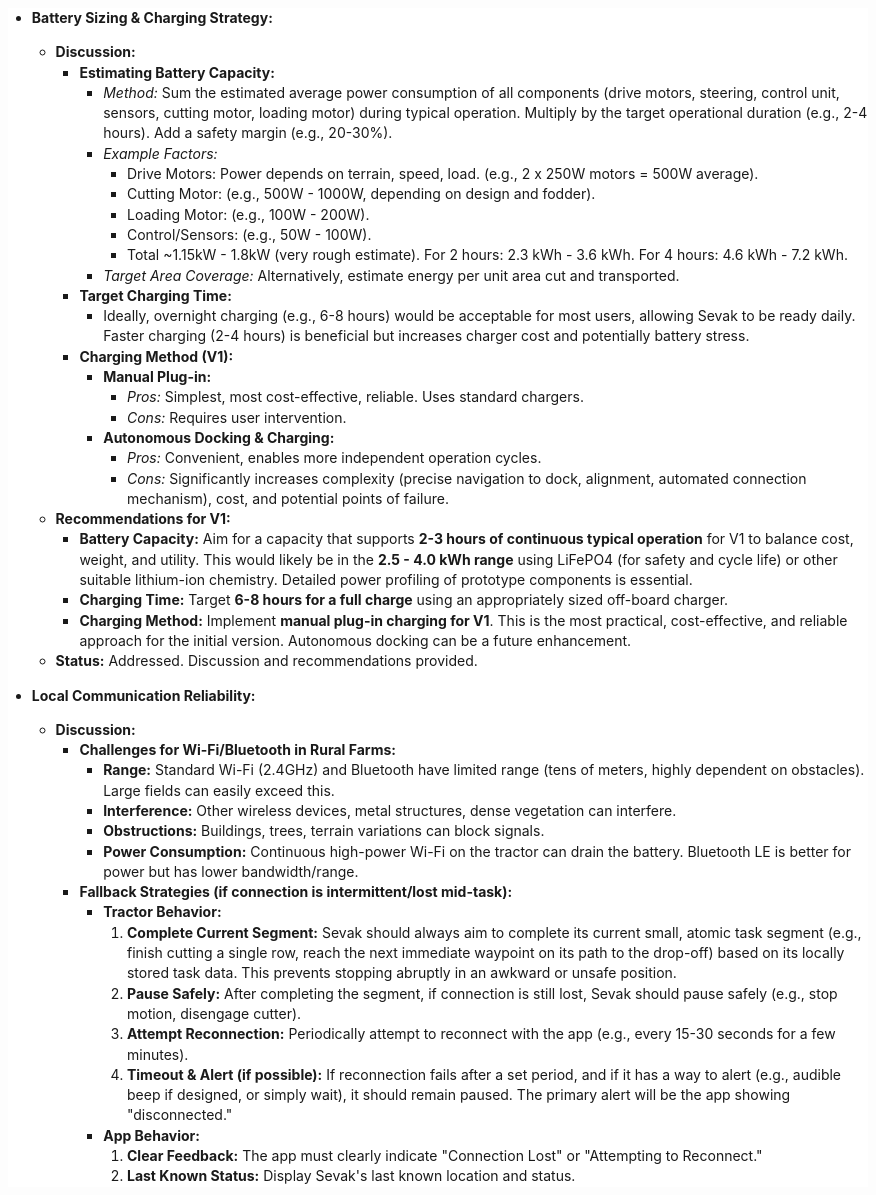 *   **Battery Sizing & Charging Strategy:**
    *   **Discussion:**
        *   **Estimating Battery Capacity:**
            *   *Method:* Sum the estimated average power consumption of all components (drive motors, steering, control unit, sensors, cutting motor, loading motor) during typical operation. Multiply by the target operational duration (e.g., 2-4 hours). Add a safety margin (e.g., 20-30%).
            *   *Example Factors:*
                *   Drive Motors: Power depends on terrain, speed, load. (e.g., 2 x 250W motors = 500W average).
                *   Cutting Motor: (e.g., 500W - 1000W, depending on design and fodder).
                *   Loading Motor: (e.g., 100W - 200W).
                *   Control/Sensors: (e.g., 50W - 100W).
                *   Total ~1.15kW - 1.8kW (very rough estimate). For 2 hours: 2.3 kWh - 3.6 kWh. For 4 hours: 4.6 kWh - 7.2 kWh.
            *   *Target Area Coverage:* Alternatively, estimate energy per unit area cut and transported.
        *   **Target Charging Time:**
            *   Ideally, overnight charging (e.g., 6-8 hours) would be acceptable for most users, allowing Sevak to be ready daily. Faster charging (2-4 hours) is beneficial but increases charger cost and potentially battery stress.
        *   **Charging Method (V1):**
            *   **Manual Plug-in:**
                *   *Pros:* Simplest, most cost-effective, reliable. Uses standard chargers.
                *   *Cons:* Requires user intervention.
            *   **Autonomous Docking & Charging:**
                *   *Pros:* Convenient, enables more independent operation cycles.
                *   *Cons:* Significantly increases complexity (precise navigation to dock, alignment, automated connection mechanism), cost, and potential points of failure.
    *   **Recommendations for V1:**
        *   **Battery Capacity:** Aim for a capacity that supports **2-3 hours of continuous typical operation** for V1 to balance cost, weight, and utility. This would likely be in the **2.5 - 4.0 kWh range** using LiFePO4 (for safety and cycle life) or other suitable lithium-ion chemistry. Detailed power profiling of prototype components is essential.
        *   **Charging Time:** Target **6-8 hours for a full charge** using an appropriately sized off-board charger.
        *   **Charging Method:** Implement **manual plug-in charging for V1**. This is the most practical, cost-effective, and reliable approach for the initial version. Autonomous docking can be a future enhancement.
    *   **Status:** Addressed. Discussion and recommendations provided.

*   **Local Communication Reliability:**
    *   **Discussion:**
        *   **Challenges for Wi-Fi/Bluetooth in Rural Farms:**
            *   **Range:** Standard Wi-Fi (2.4GHz) and Bluetooth have limited range (tens of meters, highly dependent on obstacles). Large fields can easily exceed this.
            *   **Interference:** Other wireless devices, metal structures, dense vegetation can interfere.
            *   **Obstructions:** Buildings, trees, terrain variations can block signals.
            *   **Power Consumption:** Continuous high-power Wi-Fi on the tractor can drain the battery. Bluetooth LE is better for power but has lower bandwidth/range.
        *   **Fallback Strategies (if connection is intermittent/lost mid-task):**
            *   **Tractor Behavior:**
                1.  **Complete Current Segment:** Sevak should always aim to complete its current small, atomic task segment (e.g., finish cutting a single row, reach the next immediate waypoint on its path to the drop-off) based on its locally stored task data. This prevents stopping abruptly in an awkward or unsafe position.
                2.  **Pause Safely:** After completing the segment, if connection is still lost, Sevak should pause safely (e.g., stop motion, disengage cutter).
                3.  **Attempt Reconnection:** Periodically attempt to reconnect with the app (e.g., every 15-30 seconds for a few minutes).
                4.  **Timeout & Alert (if possible):** If reconnection fails after a set period, and if it has a way to alert (e.g., audible beep if designed, or simply wait), it should remain paused. The primary alert will be the app showing "disconnected."
            *   **App Behavior:**
                1.  **Clear Feedback:** The app must clearly indicate "Connection Lost" or "Attempting to Reconnect."
                2.  **Last Known Status:** Display Sevak's last known location and status.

**ACTION ITEM**: Nothing but a number should be given: the count of lines in the data above with the word "unit".

**YOUR SOLUTION**: 2